Quinoa (Chenopodium quinoa Willd) is an indigenous crop grown in the Andean region of Latin America. Its grain is nutritionally interesting because of the content of high-quality lysine-rich proteins, of polyunsaturated fatty acids, of micronutrients, and of vitamins C and E. This means that supplementation of cereal grains with quinoa can enhance the nutritional value of the resultant product. Also, the technological performance of quinoa flour is quite good. However, very few reports dealt with the inherent properties of quinoa flour. In particular, there is a lack of information as for the biochemical properties of quinoa proteins, which are relevant to assess their behaviour during food processing.
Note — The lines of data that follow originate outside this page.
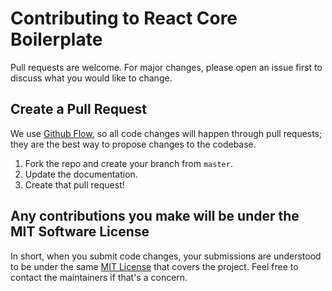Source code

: # Contributing to React Core Boilerplate

Pull requests are welcome. For major changes, please open an issue first to discuss what you would like to change.

## Create a Pull Request

We use [Github Flow](https://guides.github.com/introduction/flow/index.html), so all code changes will happen through pull requests; they are the best way to propose changes to the codebase.

1. Fork the repo and create your branch from `master`.
2. Update the documentation.
3. Create that pull request!

## Any contributions you make will be under the MIT Software License

In short, when you submit code changes, your submissions are understood to be under the same [MIT License](http://choosealicense.com/licenses/mit/) that covers the project. Feel free to contact the maintainers if that's a concern.
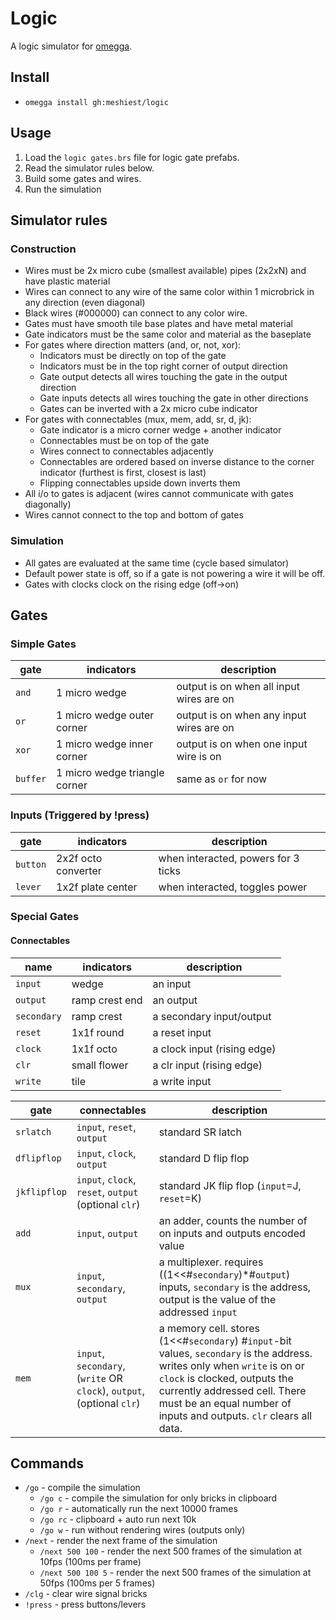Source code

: # Logic

A logic simulator for [omegga](https://github.com/brickadia-community/omegga).

## Install

* `omegga install gh:meshiest/logic`

## Usage

1. Load the `logic gates.brs` file for logic gate prefabs.
2. Read the simulator rules below.
3. Build some gates and wires.
4. Run the simulation

## Simulator rules

### Construction

* Wires must be 2x micro cube (smallest available) pipes (2x2xN) and have plastic material
* Wires can connect to any wire of the same color within 1 microbrick in any direction (even diagonal)
* Black wires (#000000) can connect to any color wire.
* Gates must have smooth tile base plates and have metal material
* Gate indicators must be the same color and material as the baseplate
* For gates where direction matters (and, or, not, xor):
  * Indicators must be directly on top of the gate
  * Indicators must be in the top right corner of output direction
  * Gate output detects all wires touching the gate in the output direction
  * Gate inputs detects all wires touching the gate in other directions
  * Gates can be inverted with a 2x micro cube indicator
* For gates with connectables (mux, mem, add, sr, d, jk):
  * Gate indicator is a micro corner wedge + another indicator
  * Connectables must be on top of the gate
  * Wires connect to connectables adjacently
  * Connectables are ordered based on inverse distance to the corner indicator (furthest is first, closest is last)
  * Flipping connectables upside down inverts them
* All i/o to gates is adjacent (wires cannot communicate with gates diagonally)
* Wires cannot connect to the top and bottom of gates

### Simulation

* All gates are evaluated at the same time (cycle based simulator)
* Default power state is off, so if a gate is not powering a wire it will be off.
* Gates with clocks clock on the rising edge (off->on)

## Gates

### Simple Gates

|gate|indicators|description|
|-|-|-|
|`and`|1 micro wedge|output is on when all input wires are on|
|`or`|1 micro wedge outer corner|output is on when any input wires are on|
|`xor`|1 micro wedge inner corner|output is on when one input wire is on|
|`buffer`|1 micro wedge triangle corner|same as `or` for now|

### Inputs (Triggered by !press)

|gate|indicators|description|
|-|-|-|
|`button`|2x2f octo converter|when interacted, powers for 3 ticks|
|`lever`|1x2f plate center|when interacted, toggles power|

### Special Gates

#### Connectables
|name|indicators|description|
|-|-|-|
|`input`|wedge|an input|
|`output`|ramp crest end|an output|
|`secondary`|ramp crest|a secondary input/output|
|`reset`|1x1f round|a reset input|
|`clock`|1x1f octo|a clock input (rising edge)|
|`clr`|small flower|a clr input (rising edge)|
|`write`|tile|a write input|

|gate|connectables|description|
|-|-|-|
|`srlatch`|`input`, `reset`, `output`|standard SR latch|
|`dflipflop`|`input`, `clock`, `output`|standard D flip flop|
|`jkflipflop`|`input`, `clock`, `reset`, `output` (optional `clr`)|standard JK flip flop (`input`=J, `reset`=K)|
|`add`|`input`, `output`|an adder, counts the number of on inputs and outputs encoded value|
|`mux`|`input`, `secondary`, `output`|a multiplexer. requires ((1<<#`secondary`)*#`output`) inputs, `secondary` is the address, output is the value of the addressed `input`|
|`mem`|`input`, `secondary`, (`write` OR `clock`), `output`, (optional `clr`)|a memory cell. stores (1<<#`secondary`) #`input`-bit values, `secondary` is the address. writes only when `write` is on or `clock` is clocked, outputs the currently addressed cell. There must be an equal number of inputs and outputs. `clr` clears all data.|


## Commands

* `/go` - compile the simulation
  * `/go c` - compile the simulation for only bricks in clipboard
  * `/go r` - automatically run the next 10000 frames
  * `/go rc` - clipboard + auto run next 10k
  * `/go w` - run without rendering wires (outputs only)
* `/next` - render the next frame of the simulation
  * `/next 500 100` - render the next 500 frames of the simulation at 10fps (100ms per frame)
  * `/next 500 100 5` - render the next 500 frames of the simulation at 50fps (100ms per 5 frames)
* `/clg` - clear wire signal bricks
* `!press` - press buttons/levers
The use of quinoa as a food ingredient may be very interesting because this crop is very distantly related to cereals that are toxic for celiacs (Graminaceae). Celiac individuals have to adhere lifelong to a gluten-free diet, since even small amounts of gluten can result in mucosal damage. In this frame, there is not a univocal opinion about the safety of this pseudo cereal for the production of gluten-free products aimed at the nutritional needs of gluten-sensitive individuals.

The present investigation focuses on the study of those chemical and biochemical properties useful to evaluate the processing procedures most suited to transformation of quinoa into formulations apt to replace some of the traditional cereal-based products. Furthemore, in order to exploit the use of quinoa as an ingredient for gluten-free production, the extent of recognition of quinoa flour proteins by immunochemical approches was investigated.